# Quickly make a pairs trading strategy with 500 stocks

# Quickly make a pairs trading strategy with 500 stocks

Pairs trading is a market-neutral strategy used to exploit the relative value discrepancies between two correlated stocks.

We buy an “undervalued” stock and sell an “overvalued” one with the assumption the relationship will mean revert.

Pairs trading involves some basic statistics which are easy to implement in Python.

In today’s newsletter, we’ll build a basic pairs trading strategy and backtest it with VectorBT Pro.

Let’s go!

## Quickly make a pairs trading strategy with 500 stocks

In practice, pairs trading starts with identifying two stocks with a strong historical correlation. Traders monitor the price spread between these stocks and trade them when deviations occur.

Tools like cointegration tests help in this process.

Cointegration looks to see how stable the relationship between the pairs is.
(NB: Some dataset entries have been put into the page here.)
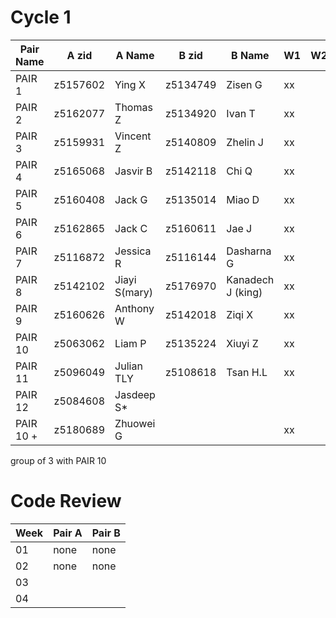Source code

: # Cycle 1

| Pair Name | A zid   | A Name      | B zid    | B Name          | W1 | W2 | W3 | 
| --------- | --------|------------ | ---------|---------------- | -- | -- | -- | 
| PAIR 1    | z5157602|Ying X       | z5134749 |Zisen G          | xx |    |    |
| PAIR 2    | z5162077|Thomas Z     | z5134920 |Ivan T           | xx |    |    |
| PAIR 3    | z5159931|Vincent Z    | z5140809 |Zhelin J         | xx |    |    |
| PAIR 4    | z5165068|Jasvir B     | z5142118 |Chi Q            | xx |    |    |
| PAIR 5    | z5160408|Jack G       | z5135014 |Miao D           | xx |    |    |
| PAIR 6    | z5162865|Jack C       | z5160611 |Jae J            | xx |    |    |
| PAIR 7    | z5116872|Jessica R    | z5116144 |Dasharna G       | xx |    |    |
| PAIR 8    | z5142102|Jiayi S(mary)| z5176970 |Kanadech J (king)| xx |    |    |
| PAIR 9    | z5160626|Anthony W    | z5142018 |Ziqi X           | xx |    |    |
| PAIR 10   | z5063062|Liam P       | z5135224 |Xiuyi Z          | xx |    |    |
| PAIR 11   | z5096049|Julian TLY   | z5108618 |Tsan H.L         | xx |    |    |
| PAIR 12   | z5084608|Jasdeep S*   |          |                 |    |    |    |
| PAIR 10 + | z5180689|Zhuowei G    |          |                 | xx |    |    |

group of 3 with PAIR 10

# Code Review

| Week | Pair A | Pair B |
| ---- | ------ | ------ |
|  01  |  none  |  none  |
|  02  |  none  |  none  |
|  03  |  | |
|  04  |        |        |

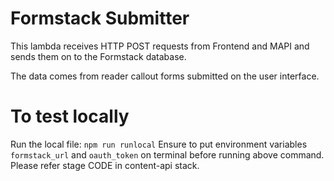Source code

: # Formstack Submitter 

This lambda receives HTTP POST requests from Frontend and MAPI and sends them on to the Formstack database. 

The data comes from reader callout forms submitted on the user interface.

# To test locally

Run the local file: `npm run runlocal`
Ensure to put environment variables `formstack_url` and `oauth_token` on terminal before running above command.
Please refer stage CODE in content-api stack.


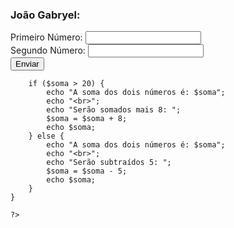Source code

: ### João Gabryel:
<!DOCTYPE html>
<html lang="en">

<head>
    <meta charset="UTF-8">
    <meta name="viewport" content="width=device-width, initial-scale=1.0">
    <title>Document</title>
    <link href="https://cdn.jsdelivr.net/npm/bootstrap@5.3.1/dist/css/bootstrap.min.css" rel="stylesheet" integrity="sha384-4bw+/aepP/YC94hEpVNVgiZdgIC5+VKNBQNGCHeKRQN+PtmoHDEXuppvnDJzQIu9" crossorigin="anonymous">
</head>

<body>
    <script src="https://cdn.jsdelivr.net/npm/bootstrap@5.3.1/dist/js/bootstrap.bundle.min.js" integrity="sha384-HwwvtgBNo3bZJJLYd8oVXjrBZt8cqVSpeBNS5n7C8IVInixGAoxmnlMuBnhbgrkm" crossorigin="anonymous"></script>
    <div class="container">
        <form method="POST">
            <div class="mb-3">
                <label for="n1" class="form-label">Primeiro Número:</label>
                <input type="number" class="form-control" id="n1" name="n1">
            </div>
            <div class="mb-3">
                <label for="n2" class="form-label">Segundo Número:</label>
                <input type="number" class="form-control" id="n2" name="n2">
            </div>
            <button type="submit" class="btn btn-primary">Enviar</button>
        </form>
    </div>
    <?php
     if (isset($_POST["n1"]) && isset($_POST["n2"])){
    $n1 = $_POST["n1"];
    $n2 = $_POST["n2"];
    $soma = $n1 + $n2;
   
        if ($soma > 20) {
            echo "A soma dos dois números é: $soma";
            echo "<br>";
            echo "Serão somados mais 8: ";
            $soma = $soma + 8;
            echo $soma;
        } else {
            echo "A soma dos dois números é: $soma";
            echo "<br>";
            echo "Serão subtraídos 5: ";
            $soma = $soma - 5;
            echo $soma;
        }
    }
    
    ?>

</body>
Statistical arbitrage, like pairs trading, uses models to pinpoint mispricings, incorporating factors like momentum and volatility.

Spread is the relative performance between the assets. Whenever the spread increases and reaches a threshold, we take a long position in the underperformer and a short position in the overachiever.

Such a threshold is usually set to a number of standard deviations from the mean.

Let's see how it works with Python.

### Imports and set up

You’ll need VectorBT Pro for today’s newsletter. After you install it, import pandas, SciPy, Statsmodels, and NumPy.

Great example of the Python Quant Stack in action!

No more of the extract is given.